Sound! Euphonium’un şu ana kadar izlediğimiz diğer bütün kulüp temalı animelerden açıkçası bir farkı yok. Anime bireysel olarak kötü olmasa da olağan bir konuyu bize sunduğu için daha baştan handikaplı bir başlangıç yapıyor. Ve şahsen beni pek etkileyemediğini söyleyebilirim. Dediğim gibi anime kesinlikle kötü değil ama izlediğimiz şeyler zaten daha önce gördüğümüz şeylerde pek farklı değil. Liseyle beraber yapılan yeni bir başlangıç, eski günlerini arayan bir kulüp, yarışmalara katılmak için verilen zorlu mücadele vs. bunlar hep tanıdık. Tek farkı, bando kulübü içermesi ve doğal olarak bandodaki insan sayısının fazla olması. Yani kulüp üç kişi bir kişi daha olmazsa kapanacak hikâyesi burada yok. Animenin de burada yapması gereken içeriğini adaşlarından farklı hale getirmek, farklı bir tat sunmaktı ki bu konuda ise pek başarılı olduğunu söyleyemem. Anime izlemeye yeni başlayan birinin repertuarı dar olacağından bu anime ona bir hayli çekici gelebilir ama benim gibi eskilerdenseniz şaşıracağınızı, ekrana kilitleneceğinizi falan pek sanmıyorum. Dediğim gibi yenilik olmamasına rağmen anime elbette izlenebilir seviyede ve özellikle son bölümde tüm bando ekibi gibi sizler de belki de ilk ve son kez heyecanlanabiliyorsunuz.

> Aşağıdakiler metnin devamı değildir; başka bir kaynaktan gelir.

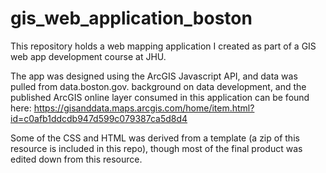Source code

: # gis_web_application_boston
This repository holds a web mapping application I created as part of a GIS web app development course at JHU. 

The app was designed using the ArcGIS Javascript API, and data was pulled from data.boston.gov.  background on data development, and the published ArcGIS online layer consumed in this application can be found here: https://gisanddata.maps.arcgis.com/home/item.html?id=c0afb1ddcdb947d599c079387ca5d8d4

Some of the CSS and HTML was derived from a template (a zip of this resource is included in this repo), though most of the final product was edited down from this resource.
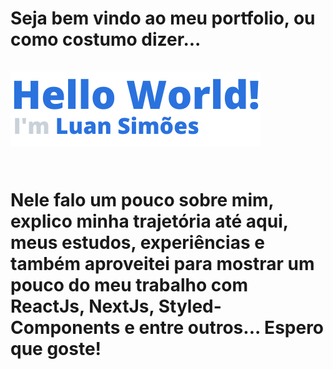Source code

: <h1 styles="border: none;">
  Seja bem vindo ao meu portfolio, ou como costumo dizer...
  <br />
  <br />
  <img src="./public/assets/helloWorld.png" alt="Hello World" />
  <br />
  <br />

  <p>Nele falo um pouco sobre mim, explico minha trajetória até aqui, meus estudos, experiências e também aproveitei para mostrar um pouco do meu trabalho com ReactJs, NextJs, Styled-Components e entre outros... Espero que goste!</p>
</h1>
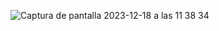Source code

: ![Captura de pantalla 2023-12-18 a las 11 38 34](https://github.com/Angel-M-R/astro-space-x/assets/16781447/7473bc46-09f2-40d3-8175-666fd1da2bc4)
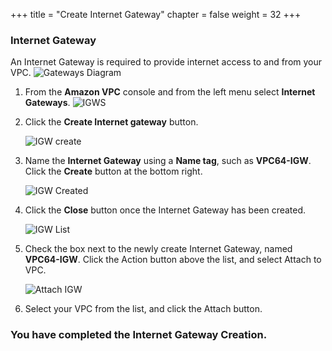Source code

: +++
title = "Create Internet Gateway"
chapter = false
weight = 32
+++

### Internet Gateway

An Internet Gateway is required to provide internet access to and from your VPC.
![Gateways Diagram](/images/creategateways-diagram.png)
    
1. From the **Amazon VPC** console and from the left menu select **Internet Gateways**.
   ![IGWS](/images/creategateways-igws.png)
    
1. Click the **Create Internet gateway** button.

   ![IGW create](/images/creategateways-createigw.png)
1. Name the **Internet Gateway** using a **Name tag**, such as **VPC64-IGW**. Click the **Create** button at the bottom right.

   ![IGW Created](/images/creategateways-igwcreated.png)
1. Click the **Close** button once the Internet Gateway has been created.

   ![IGW List](/images/creategateways-attachigwlist.png)
1. Check the box next to the newly create Internet Gateway, named **VPC64-IGW**. Click the Action button above the list, and select Attach to VPC.

   ![Attach IGW](/images/creategateways-attachigw.png)
1. Select your VPC from the list, and click the Attach button.

### You have completed the Internet Gateway Creation.

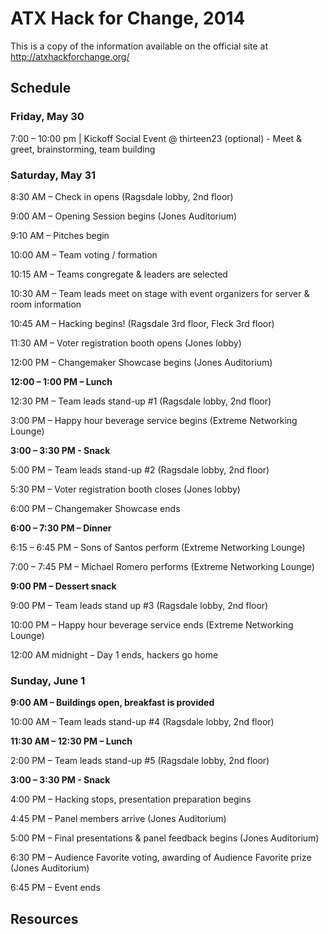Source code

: ATX Hack for Change, 2014
======================

This is a copy of the information available on the official site at http://atxhackforchange.org/

## Schedule

###  Friday, May 30

7:00 – 10:00 pm | Kickoff Social Event @ thirteen23 (optional) - Meet & greet, brainstorming, team building

### Saturday, May 31

8:30 AM – Check in opens (Ragsdale lobby, 2nd floor)

9:00 AM – Opening Session begins (Jones Auditorium)

9:10 AM – Pitches begin

10:00 AM – Team voting / formation

10:15 AM – Teams congregate & leaders are selected

10:30 AM – Team leads meet on stage with event organizers for server & room information

10:45 AM – Hacking begins! (Ragsdale 3rd floor, Fleck 3rd floor)

11:30 AM – Voter registration booth opens (Jones lobby)

12:00 PM – Changemaker Showcase begins (Jones Auditorium)

__12:00 – 1:00 PM – Lunch__

12:30 PM – Team leads stand-up #1 (Ragsdale lobby, 2nd floor)

3:00 PM – Happy hour beverage service begins (Extreme Networking Lounge)

__3:00 – 3:30 PM  - Snack__

5:00 PM – Team leads stand-up #2 (Ragsdale lobby, 2nd floor)

5:30 PM – Voter registration booth closes (Jones lobby)

6:00 PM – Changemaker Showcase ends

__6:00 – 7:30 PM – Dinner__

6:15 – 6:45 PM – Sons of Santos perform (Extreme Networking Lounge)

7:00 – 7:45 PM – Michael Romero performs (Extreme Networking Lounge)

__9:00 PM – Dessert snack__

9:00 PM – Team leads stand up #3 (Ragsdale lobby, 2nd floor)

10:00 PM – Happy hour beverage service ends (Extreme Networking Lounge)

12:00 AM midnight – Day 1 ends, hackers go home

### Sunday, June 1

__9:00 AM – Buildings open, breakfast is provided__

10:00 AM – Team leads stand-up #4 (Ragsdale lobby, 2nd floor)

__11:30 AM – 12:30 PM – Lunch__

2:00 PM – Team leads stand-up #5 (Ragsdale lobby, 2nd floor)

__3:00 – 3:30 PM  - Snack__

4:00 PM – Hacking stops, presentation preparation begins

4:45 PM – Panel members arrive (Jones Auditorium)

5:00 PM – Final presentations & panel feedback begins (Jones Auditorium)

6:30 PM – Audience Favorite voting, awarding of Audience Favorite prize (Jones Auditorium)

6:45 PM – Event ends


## Resources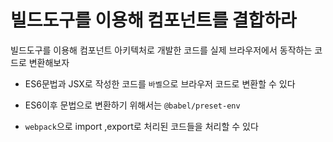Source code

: # 빌드도구를 이용해 컴포넌트를 결합하라

빌드도구를 이용해 컴포넌트 아키텍처로 개발한 코드를 실제 브라우저에서 동작하는 코드로 변환해보자

- ES6문법과 JSX로 작성한 코드를 `바벨`으로 브라우저 코드로 변환할 수 있다

- ES6이후 문법으로 변환하기 위해서는 `@babel/preset-env`
- `webpack`으로 import ,export로 처리된 코드들을 처리할 수 있다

Çizimleri bakımından anime kardeşi K-On ile çok büyük benzerlikler gösteriyor. Hatta aynı animeymiş de farklı okulda geçiyormuş diyebilirim. Tek farkları elbette gitarlar yerini nefesli çalgılara bırakmış ve komedi unsuru Sound! Euphonium’da fazla değil. Bu animede komediden ziyade bando ve üyelerinin birbirleriyle ilişkisi daha bir ön planda. Bunun dışında sevimli kızlarımız pembiş yanakları ve kendilerini sevimlilik katan hafif çarpık duruşları ile K-On’dan fırlamış gibiler. Kalite olarak çizimler gayet başarılı ve içeriği bakımından anime daha ciddi bir tarzda da gidermiş. Şikâyet ettiğimden değil, sadece nasıl olurdu diye merak ettim diyelim. Animenin açılış ve kapanış parçası tarzına uygun, seslendirmelerde de herhangi bir sıkıntı yok. Animenin ana öğesi olan bando müzikleri de gayet başarılı ama pek fazla olmadıklarını söyleyebilirim. Bana göre müzik içerikli bir anime için çok az parça var animede. Bandomuz çoğunlukla pratik yapıyor ama genelde son bölüm hariç bölük pörçük dinliyoruz müziklerini.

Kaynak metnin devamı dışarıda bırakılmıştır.